» WHAT YOU ARE ASKED TO DO
Your answer should consist of each line below that includes the word "const".
★ ★ ★ ★ ★ ★ ★
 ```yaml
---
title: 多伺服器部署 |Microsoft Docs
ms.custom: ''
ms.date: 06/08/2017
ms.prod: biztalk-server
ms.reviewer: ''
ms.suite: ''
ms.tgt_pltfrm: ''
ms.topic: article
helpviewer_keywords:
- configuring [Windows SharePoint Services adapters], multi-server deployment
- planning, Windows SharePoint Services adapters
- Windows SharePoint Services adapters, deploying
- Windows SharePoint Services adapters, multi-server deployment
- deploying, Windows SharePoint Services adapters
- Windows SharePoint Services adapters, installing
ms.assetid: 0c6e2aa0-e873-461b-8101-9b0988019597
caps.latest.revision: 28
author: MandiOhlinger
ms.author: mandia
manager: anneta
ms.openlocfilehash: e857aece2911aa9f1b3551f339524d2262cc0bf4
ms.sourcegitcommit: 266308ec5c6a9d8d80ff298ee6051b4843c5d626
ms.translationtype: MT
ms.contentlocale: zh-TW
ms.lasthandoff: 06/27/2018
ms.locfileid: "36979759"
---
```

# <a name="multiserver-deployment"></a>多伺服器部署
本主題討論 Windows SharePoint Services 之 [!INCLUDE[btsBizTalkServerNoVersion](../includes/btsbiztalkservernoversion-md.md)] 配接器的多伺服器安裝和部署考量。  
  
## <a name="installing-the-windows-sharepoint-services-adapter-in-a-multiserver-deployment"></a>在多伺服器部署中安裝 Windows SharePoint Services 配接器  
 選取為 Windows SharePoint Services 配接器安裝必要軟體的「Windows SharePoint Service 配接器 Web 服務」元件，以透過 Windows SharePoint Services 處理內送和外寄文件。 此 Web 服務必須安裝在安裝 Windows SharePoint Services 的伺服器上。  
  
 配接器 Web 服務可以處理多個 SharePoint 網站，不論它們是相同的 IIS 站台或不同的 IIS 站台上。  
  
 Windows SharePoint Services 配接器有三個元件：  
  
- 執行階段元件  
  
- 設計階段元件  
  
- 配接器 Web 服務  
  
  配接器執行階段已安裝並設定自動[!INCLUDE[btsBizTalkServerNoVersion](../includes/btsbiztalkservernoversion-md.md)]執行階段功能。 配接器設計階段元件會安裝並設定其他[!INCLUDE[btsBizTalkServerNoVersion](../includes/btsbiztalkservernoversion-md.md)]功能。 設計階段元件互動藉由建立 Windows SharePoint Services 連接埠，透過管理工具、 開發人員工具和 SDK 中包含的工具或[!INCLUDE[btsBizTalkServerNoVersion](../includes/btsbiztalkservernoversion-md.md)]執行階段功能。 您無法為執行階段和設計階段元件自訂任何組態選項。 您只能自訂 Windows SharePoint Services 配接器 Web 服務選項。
★ ★ ★ ★ ★ ★ ★
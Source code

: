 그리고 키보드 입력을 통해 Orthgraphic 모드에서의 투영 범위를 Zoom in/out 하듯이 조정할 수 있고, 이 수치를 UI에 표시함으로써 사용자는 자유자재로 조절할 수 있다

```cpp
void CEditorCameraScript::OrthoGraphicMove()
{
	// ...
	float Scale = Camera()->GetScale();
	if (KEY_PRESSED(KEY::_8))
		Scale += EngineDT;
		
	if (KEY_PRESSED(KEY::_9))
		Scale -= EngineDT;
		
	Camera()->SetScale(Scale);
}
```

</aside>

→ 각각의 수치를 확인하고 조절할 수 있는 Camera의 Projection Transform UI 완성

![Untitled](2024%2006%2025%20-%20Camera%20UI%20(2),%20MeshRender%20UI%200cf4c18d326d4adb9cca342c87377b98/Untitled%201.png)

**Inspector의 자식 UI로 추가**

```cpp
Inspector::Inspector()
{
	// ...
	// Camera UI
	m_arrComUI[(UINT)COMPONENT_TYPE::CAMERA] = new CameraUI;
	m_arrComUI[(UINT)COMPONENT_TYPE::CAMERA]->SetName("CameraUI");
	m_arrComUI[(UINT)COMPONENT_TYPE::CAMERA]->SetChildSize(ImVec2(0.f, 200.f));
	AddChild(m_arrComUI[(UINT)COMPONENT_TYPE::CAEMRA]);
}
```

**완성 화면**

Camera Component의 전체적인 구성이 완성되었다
★ ★ ★ ★ ★ ★ ★
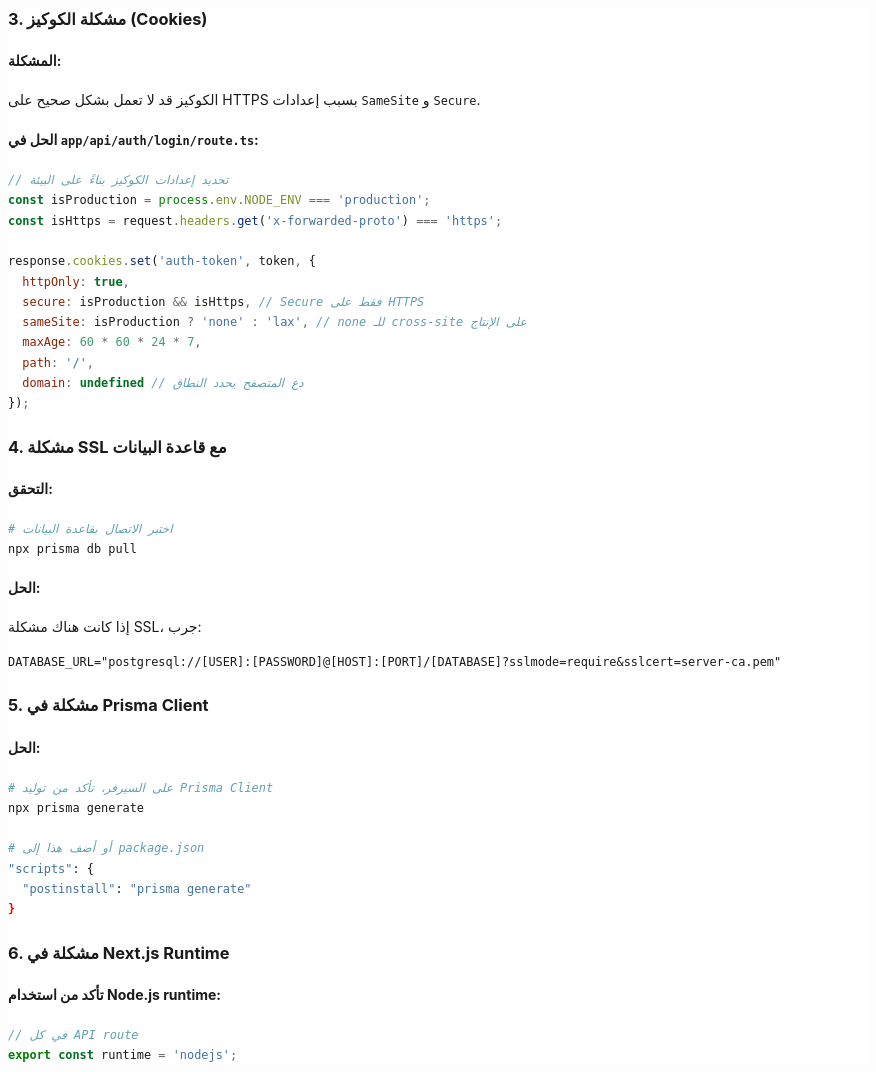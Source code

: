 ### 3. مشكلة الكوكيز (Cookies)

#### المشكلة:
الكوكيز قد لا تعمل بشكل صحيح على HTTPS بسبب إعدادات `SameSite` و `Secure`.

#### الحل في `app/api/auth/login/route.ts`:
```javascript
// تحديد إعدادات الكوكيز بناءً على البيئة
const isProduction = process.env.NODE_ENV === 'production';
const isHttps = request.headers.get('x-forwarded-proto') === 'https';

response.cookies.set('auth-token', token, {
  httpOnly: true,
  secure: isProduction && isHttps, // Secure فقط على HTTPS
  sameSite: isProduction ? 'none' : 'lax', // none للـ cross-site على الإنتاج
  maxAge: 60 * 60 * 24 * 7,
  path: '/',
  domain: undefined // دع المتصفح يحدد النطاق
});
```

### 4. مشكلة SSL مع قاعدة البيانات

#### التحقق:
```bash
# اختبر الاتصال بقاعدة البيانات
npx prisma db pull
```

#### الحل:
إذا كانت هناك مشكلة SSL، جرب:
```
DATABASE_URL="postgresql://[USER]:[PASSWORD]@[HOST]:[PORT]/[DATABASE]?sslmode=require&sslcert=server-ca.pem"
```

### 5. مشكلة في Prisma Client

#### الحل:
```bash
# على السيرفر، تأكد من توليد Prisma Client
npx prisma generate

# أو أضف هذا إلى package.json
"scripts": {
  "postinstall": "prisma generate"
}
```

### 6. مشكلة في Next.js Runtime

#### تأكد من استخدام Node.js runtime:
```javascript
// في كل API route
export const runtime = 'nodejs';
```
★ ★ ★ ★ ★ ★ ★
» ANSWER SPACE
const isProduction = process.env.NODE_ENV === 'production';
const isHttps = request.headers.get('x-forwarded-proto') === 'https';
export const runtime = 'nodejs';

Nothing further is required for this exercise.